Although Gandhian social activist Anna Hazare and celebrity yoga guru Ram Krishna Ramdev (better known as Baba Ramdev) are markedly different people, they are tied together, many analysts emphasize, by a common element: The popular anti-corruption campaigns each has staged recently are a manifestation of the growing middle class backlash against corruption and shoddy governance. Some commentators (see here, here, and here) even portray the discontent channeled by Hazare and Ramdev as the Indian version of the Jasmine Revolution now sweeping the Middle East. Indeed, Indian media reinforced this line by likening the Jantar Mantar site in central Delhi, where Hazare staged his agitation two months ago, to Tahrir Square.
Despite questions about the size and economic consequence of the middle class, there is no question that rising income levels across a large swath of the population is reshaping the country in rather profound ways. India Calling, the new book by Anand Giridharadas, provides a good, albeit narrow, examination of the social shifts afoot. And, of course, the economic transformations are simply seismic. A new Asian Development Bank report finds that nearly 70 percent of the population could have middle class status within 15-years time, a development that would remake India into a heavily consumerist and urbanized place. The rise of a young, urban-dwelling consumer class is credited, among other things, for the increasing number of contemporary music festivals similar to those in the United States and Europe, as well as making India more of a coffee-drinking nation and expanding its organized café market.
But is the middle class dynamic at the root of the political mobilizations championed by Hazare and Ramdev? And is it the impulse behind the recent election results in West Bengal and Tamil Nadu, which have lead one observer to conclude that
the much-hyped middle class may finally be consolidating as a political force to be reckoned with, especially in the urban centers. Educated and informed, it is starting to assert itself politically by exploiting the citizen’s levers in a free society, including the judiciary and a vigorously competitive electronic and print media.

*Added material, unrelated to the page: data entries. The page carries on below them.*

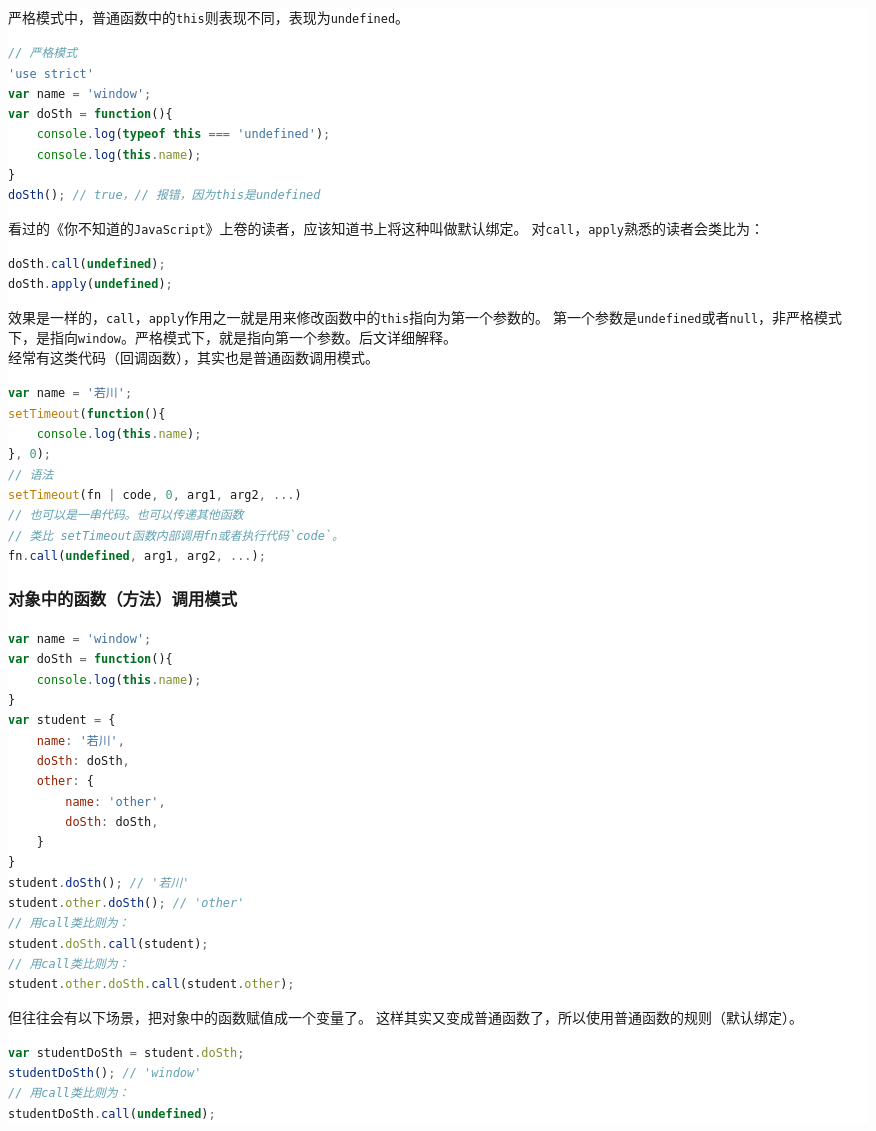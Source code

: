严格模式中，普通函数中的`this`则表现不同，表现为`undefined`。
```js
// 严格模式
'use strict'
var name = 'window';
var doSth = function(){
    console.log(typeof this === 'undefined');
    console.log(this.name);
}
doSth(); // true，// 报错，因为this是undefined
```
看过的《你不知道的`JavaScript`》上卷的读者，应该知道书上将这种叫做默认绑定。
对`call`，`apply`熟悉的读者会类比为：
```js
doSth.call(undefined);
doSth.apply(undefined);
```
效果是一样的，`call`，`apply`作用之一就是用来修改函数中的`this`指向为第一个参数的。
第一个参数是`undefined`或者`null`，非严格模式下，是指向`window`。严格模式下，就是指向第一个参数。后文详细解释。<br>
经常有这类代码（回调函数），其实也是普通函数调用模式。
```js
var name = '若川';
setTimeout(function(){
    console.log(this.name);
}, 0);
// 语法
setTimeout(fn | code, 0, arg1, arg2, ...)
// 也可以是一串代码。也可以传递其他函数
// 类比 setTimeout函数内部调用fn或者执行代码`code`。
fn.call(undefined, arg1, arg2, ...);
```

### 对象中的函数（方法）调用模式

```js
var name = 'window';
var doSth = function(){
    console.log(this.name);
}
var student = {
    name: '若川',
    doSth: doSth,
    other: {
        name: 'other',
        doSth: doSth,
    }
}
student.doSth(); // '若川'
student.other.doSth(); // 'other'
// 用call类比则为：
student.doSth.call(student);
// 用call类比则为：
student.other.doSth.call(student.other);
```
但往往会有以下场景，把对象中的函数赋值成一个变量了。
这样其实又变成普通函数了，所以使用普通函数的规则（默认绑定）。
```js
var studentDoSth = student.doSth;
studentDoSth(); // 'window'
// 用call类比则为：
studentDoSth.call(undefined);
```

Some caution might be in order, however. Middle class participation in the electoral process continues to be limited and is in any case far outweighed by the hundreds of millions of rural Indians who have yet to enjoy much of the fruits of the country’s economic boom. As evidenced by the long-delayed reform agenda and the persistent resort to economic populism, the political class continues to pay deference to poor rural voters. Gurgaon, the world’s outsourcing capital that is located just outside of New Delhi, is a microcosm of the country’s middle class transformation. Yet as a New York Times article last week makes clear, civic groups there trying to improve municipal life are easily ignored by politicians and government bureaucrats. A comparable story occurred in the aftermath of the November 2008 terrorist strikes in Mumbai, when the bourgeoisie (I use the term in its social science meaning) rose in outrage at the government’s abject failure (see here and here) to respond effectively to – let alone prevent in the first place – the assaults. Yet the clamor quickly petered out and had no effect on the mid-2009 parliamentary elections, when only 43 percent of Mumbai’s electorate bothered to turn out. This outcome is consistent with a 2007 CNN-IBN survey that found that a majority of the middle class is simply not interested in politics.
Data from the most recent (April-May) state elections likewise belie expectations that political change is a simple function of middle-class attainment. Voter participation in prosperous urban areas in West Bengal and Tamil Nadu was markedly below state-wide averages. A similar pattern held in Kerala, Assam and Puducherry.
So is there any connection at all between middle class expansion and increased political mobilization? Noted American economist Nancy Birdsall suggests not. She argues that India is actually missing a middle class, since most of the people usually viewed in that category are really among the most affluent in the country. Nor does she believe that this population segment has much interest in bringing about political change, since virtually all urban households with apparent middle class status are comprised of workers who are in some way dependent on government for their income, whether as civil servants or employed by parastatals or other institutions (banks, extractive industries) highly dependent on public policies.
Rupa Subramanya Dehejia, at the Wall Street Journal’s India Real Time blog, offers an alternative perspective. She opines that Hazare’s followers and Ramdev’s supporters really comprise two different categories and may have divergent policy agendas, to boot. In her view, the former are largely drawn from the Anglicized and urbanized upper middle class, while the latter come from the vernacular and rural lower middle class. Ramdev’s swadeshi rhetoric advocating economic autarchy also is at odds with the liberalizations that have empowered Hazare’s support base. Rather than presenting a united front, the two groups may come into tension with each other in the future.
As with so much about contemporary India, the political trajectory and ultimate impact of its expanding middle class is a moving target. Change is indeed happening, though a healthy skepticism about its exact contours and meaning is not out of place.